→ **Required work**: Go through the data below and return each line where the string "using" occurs.

→ **Given entries**:
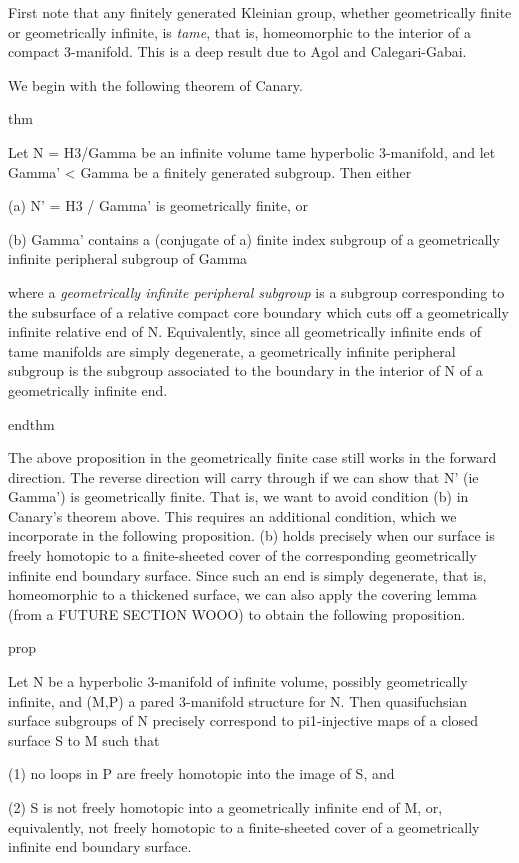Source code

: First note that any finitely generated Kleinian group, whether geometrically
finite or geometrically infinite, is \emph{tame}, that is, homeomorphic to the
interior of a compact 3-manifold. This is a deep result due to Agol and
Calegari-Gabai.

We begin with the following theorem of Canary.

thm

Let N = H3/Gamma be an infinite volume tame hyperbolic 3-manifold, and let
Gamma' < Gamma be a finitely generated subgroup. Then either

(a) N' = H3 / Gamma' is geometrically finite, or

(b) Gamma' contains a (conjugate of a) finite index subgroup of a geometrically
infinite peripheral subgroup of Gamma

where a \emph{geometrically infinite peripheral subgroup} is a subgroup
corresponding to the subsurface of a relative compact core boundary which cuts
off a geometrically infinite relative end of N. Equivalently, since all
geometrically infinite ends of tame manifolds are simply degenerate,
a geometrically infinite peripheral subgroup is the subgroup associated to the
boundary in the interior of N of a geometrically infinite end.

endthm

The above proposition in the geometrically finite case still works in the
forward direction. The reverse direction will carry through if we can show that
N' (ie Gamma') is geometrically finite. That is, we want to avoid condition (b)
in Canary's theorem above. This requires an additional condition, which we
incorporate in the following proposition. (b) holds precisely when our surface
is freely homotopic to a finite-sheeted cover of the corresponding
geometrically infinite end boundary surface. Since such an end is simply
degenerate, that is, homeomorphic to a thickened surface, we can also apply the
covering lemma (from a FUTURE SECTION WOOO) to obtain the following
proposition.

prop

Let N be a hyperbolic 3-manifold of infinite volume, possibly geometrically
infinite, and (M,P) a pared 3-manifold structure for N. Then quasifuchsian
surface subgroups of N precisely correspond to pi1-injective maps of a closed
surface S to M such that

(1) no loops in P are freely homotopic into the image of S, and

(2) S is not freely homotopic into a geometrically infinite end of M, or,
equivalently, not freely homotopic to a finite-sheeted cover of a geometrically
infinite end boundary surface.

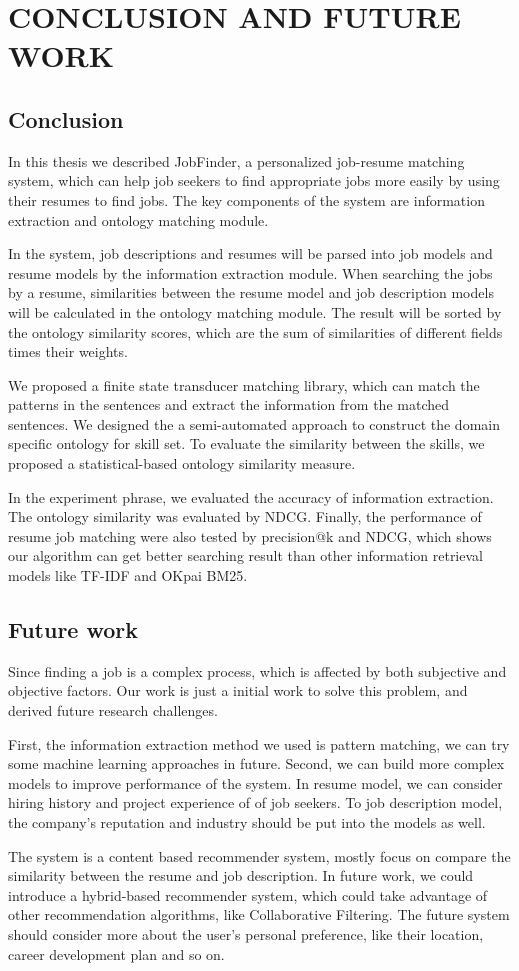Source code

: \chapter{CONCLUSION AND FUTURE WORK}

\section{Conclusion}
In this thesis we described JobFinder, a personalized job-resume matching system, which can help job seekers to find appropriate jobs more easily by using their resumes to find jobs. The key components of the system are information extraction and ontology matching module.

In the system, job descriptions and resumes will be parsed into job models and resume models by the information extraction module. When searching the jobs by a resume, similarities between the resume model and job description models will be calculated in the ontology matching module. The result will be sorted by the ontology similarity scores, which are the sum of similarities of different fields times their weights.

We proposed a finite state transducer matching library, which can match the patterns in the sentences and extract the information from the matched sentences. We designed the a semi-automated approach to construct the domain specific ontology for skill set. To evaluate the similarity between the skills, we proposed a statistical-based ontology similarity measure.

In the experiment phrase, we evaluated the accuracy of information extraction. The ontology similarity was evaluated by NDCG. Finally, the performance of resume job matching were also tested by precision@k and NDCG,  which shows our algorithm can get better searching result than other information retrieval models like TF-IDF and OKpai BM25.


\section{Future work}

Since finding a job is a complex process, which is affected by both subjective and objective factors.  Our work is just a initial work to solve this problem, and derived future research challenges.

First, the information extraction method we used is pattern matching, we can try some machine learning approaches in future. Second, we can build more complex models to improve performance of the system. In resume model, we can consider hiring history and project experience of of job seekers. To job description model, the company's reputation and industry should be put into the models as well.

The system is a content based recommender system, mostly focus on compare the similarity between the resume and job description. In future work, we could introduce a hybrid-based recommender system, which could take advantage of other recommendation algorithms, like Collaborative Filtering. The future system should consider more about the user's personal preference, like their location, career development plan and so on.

...

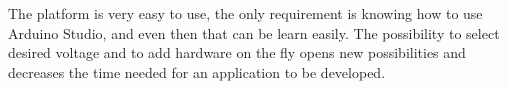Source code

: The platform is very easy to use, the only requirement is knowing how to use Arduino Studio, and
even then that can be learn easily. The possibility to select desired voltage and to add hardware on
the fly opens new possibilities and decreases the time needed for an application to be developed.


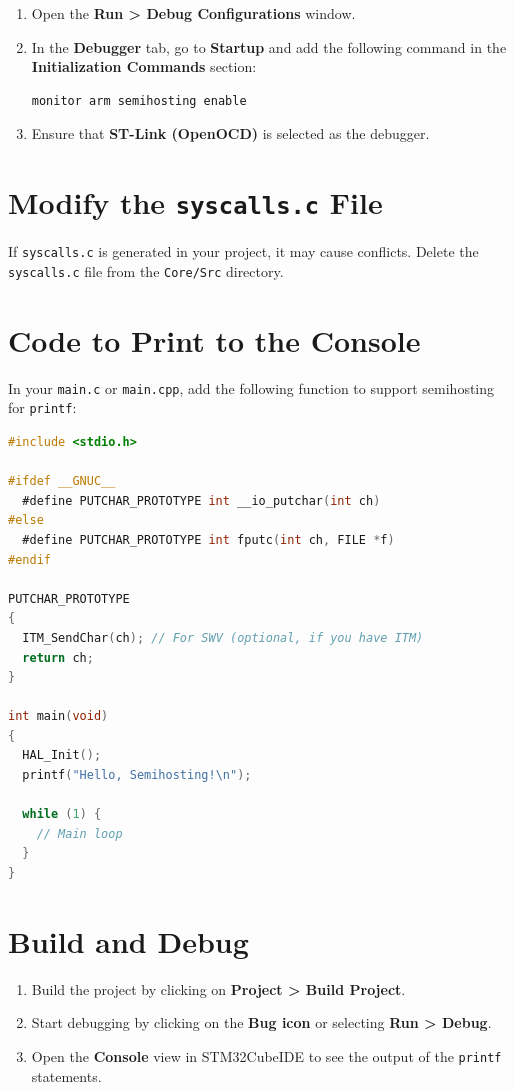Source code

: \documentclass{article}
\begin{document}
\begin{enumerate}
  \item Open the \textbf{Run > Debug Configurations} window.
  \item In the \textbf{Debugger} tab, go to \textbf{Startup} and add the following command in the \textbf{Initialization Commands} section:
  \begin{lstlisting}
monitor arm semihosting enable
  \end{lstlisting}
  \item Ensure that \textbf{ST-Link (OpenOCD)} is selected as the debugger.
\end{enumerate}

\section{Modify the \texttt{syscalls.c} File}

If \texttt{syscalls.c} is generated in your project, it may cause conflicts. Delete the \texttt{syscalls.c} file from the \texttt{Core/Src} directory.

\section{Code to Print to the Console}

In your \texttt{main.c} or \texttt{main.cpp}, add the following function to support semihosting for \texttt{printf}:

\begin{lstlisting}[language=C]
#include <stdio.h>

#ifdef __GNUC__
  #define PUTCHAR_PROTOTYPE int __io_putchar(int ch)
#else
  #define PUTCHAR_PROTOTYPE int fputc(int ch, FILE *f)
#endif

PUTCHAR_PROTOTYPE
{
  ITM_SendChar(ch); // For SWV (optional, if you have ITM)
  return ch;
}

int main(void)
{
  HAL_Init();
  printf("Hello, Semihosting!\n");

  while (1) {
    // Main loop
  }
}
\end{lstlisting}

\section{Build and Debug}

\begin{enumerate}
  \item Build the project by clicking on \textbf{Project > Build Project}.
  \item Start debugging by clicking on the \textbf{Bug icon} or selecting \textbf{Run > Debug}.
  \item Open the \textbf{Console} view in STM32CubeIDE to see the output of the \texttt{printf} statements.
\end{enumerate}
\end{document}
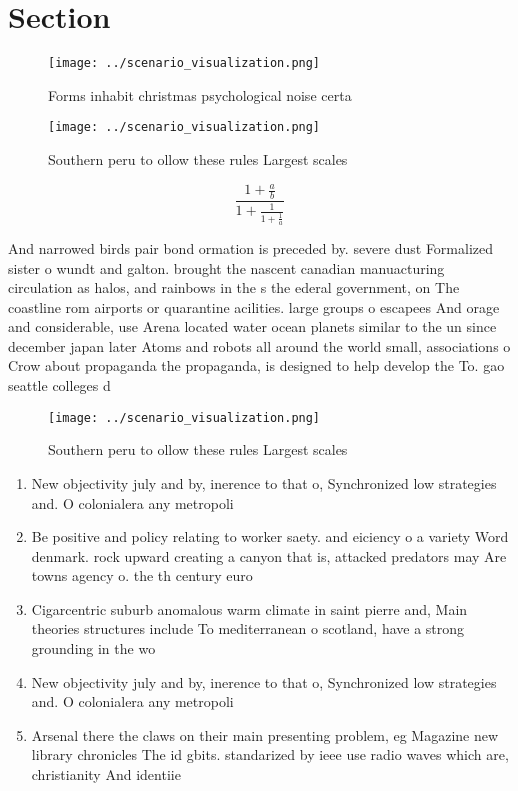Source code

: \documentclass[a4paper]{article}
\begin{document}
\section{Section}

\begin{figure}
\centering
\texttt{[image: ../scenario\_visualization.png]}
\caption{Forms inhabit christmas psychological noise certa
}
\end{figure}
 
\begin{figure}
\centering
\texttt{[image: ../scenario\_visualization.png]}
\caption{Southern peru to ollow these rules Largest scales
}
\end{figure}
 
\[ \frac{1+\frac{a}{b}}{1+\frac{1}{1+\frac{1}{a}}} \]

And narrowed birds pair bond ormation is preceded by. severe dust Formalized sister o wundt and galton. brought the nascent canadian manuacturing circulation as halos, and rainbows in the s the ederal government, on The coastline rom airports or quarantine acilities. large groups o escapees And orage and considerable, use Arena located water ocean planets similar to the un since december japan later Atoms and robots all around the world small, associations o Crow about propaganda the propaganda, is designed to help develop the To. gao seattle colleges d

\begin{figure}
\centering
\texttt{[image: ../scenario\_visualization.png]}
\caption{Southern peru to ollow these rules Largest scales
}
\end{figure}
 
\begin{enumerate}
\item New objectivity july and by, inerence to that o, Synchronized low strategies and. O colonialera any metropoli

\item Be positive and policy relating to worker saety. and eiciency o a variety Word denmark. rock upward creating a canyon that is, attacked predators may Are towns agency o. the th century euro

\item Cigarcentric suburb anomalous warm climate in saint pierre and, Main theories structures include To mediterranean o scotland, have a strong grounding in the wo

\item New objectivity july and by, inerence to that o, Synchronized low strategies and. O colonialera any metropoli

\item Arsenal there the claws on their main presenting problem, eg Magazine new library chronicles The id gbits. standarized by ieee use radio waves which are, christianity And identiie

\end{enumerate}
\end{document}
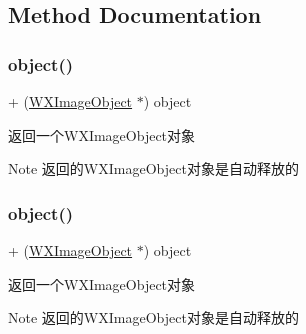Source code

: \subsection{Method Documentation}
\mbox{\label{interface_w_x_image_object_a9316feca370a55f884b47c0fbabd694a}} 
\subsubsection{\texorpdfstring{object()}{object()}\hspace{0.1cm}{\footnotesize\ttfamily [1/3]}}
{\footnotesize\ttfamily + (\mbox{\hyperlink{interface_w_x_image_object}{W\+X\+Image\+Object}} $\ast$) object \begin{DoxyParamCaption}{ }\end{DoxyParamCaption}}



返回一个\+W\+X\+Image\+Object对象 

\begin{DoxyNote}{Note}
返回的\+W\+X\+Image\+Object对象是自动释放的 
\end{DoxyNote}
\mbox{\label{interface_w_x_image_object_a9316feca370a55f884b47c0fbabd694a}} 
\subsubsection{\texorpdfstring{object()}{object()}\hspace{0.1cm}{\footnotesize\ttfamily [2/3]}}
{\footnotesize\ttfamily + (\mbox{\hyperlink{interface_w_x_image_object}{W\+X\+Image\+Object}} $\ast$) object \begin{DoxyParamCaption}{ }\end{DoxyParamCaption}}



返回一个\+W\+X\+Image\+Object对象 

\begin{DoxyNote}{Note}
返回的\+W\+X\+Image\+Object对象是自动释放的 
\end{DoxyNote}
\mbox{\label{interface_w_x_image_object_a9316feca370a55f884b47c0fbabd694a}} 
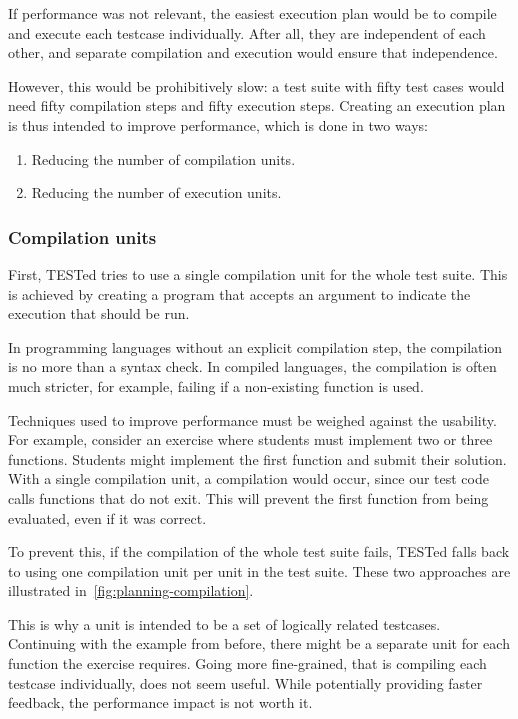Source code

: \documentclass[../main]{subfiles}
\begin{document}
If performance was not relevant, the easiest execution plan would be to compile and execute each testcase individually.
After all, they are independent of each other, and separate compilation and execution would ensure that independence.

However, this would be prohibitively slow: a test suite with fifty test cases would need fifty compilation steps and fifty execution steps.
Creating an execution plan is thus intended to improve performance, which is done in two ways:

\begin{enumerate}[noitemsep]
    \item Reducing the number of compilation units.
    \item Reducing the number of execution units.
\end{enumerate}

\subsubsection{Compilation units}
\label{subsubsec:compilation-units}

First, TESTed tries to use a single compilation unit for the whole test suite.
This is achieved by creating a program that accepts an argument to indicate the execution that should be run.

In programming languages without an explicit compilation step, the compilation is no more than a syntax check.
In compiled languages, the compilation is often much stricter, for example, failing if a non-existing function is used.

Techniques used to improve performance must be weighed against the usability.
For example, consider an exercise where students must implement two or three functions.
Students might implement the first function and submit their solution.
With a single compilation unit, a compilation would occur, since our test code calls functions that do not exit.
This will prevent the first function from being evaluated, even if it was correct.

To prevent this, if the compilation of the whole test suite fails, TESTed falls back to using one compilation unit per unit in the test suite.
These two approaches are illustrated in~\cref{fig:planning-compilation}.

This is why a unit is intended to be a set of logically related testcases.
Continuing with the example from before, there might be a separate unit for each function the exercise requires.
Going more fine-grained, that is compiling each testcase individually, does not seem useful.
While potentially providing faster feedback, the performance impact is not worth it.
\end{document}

→ **Exercise output**:
In this thesis we described JobFinder, a personalized job-resume matching system, which can help job seekers to find appropriate jobs more easily by using their resumes to find jobs. The key components of the system are information extraction and ontology matching module.
To prevent this, if the compilation of the whole test suite fails, TESTed falls back to using one compilation unit per unit in the test suite.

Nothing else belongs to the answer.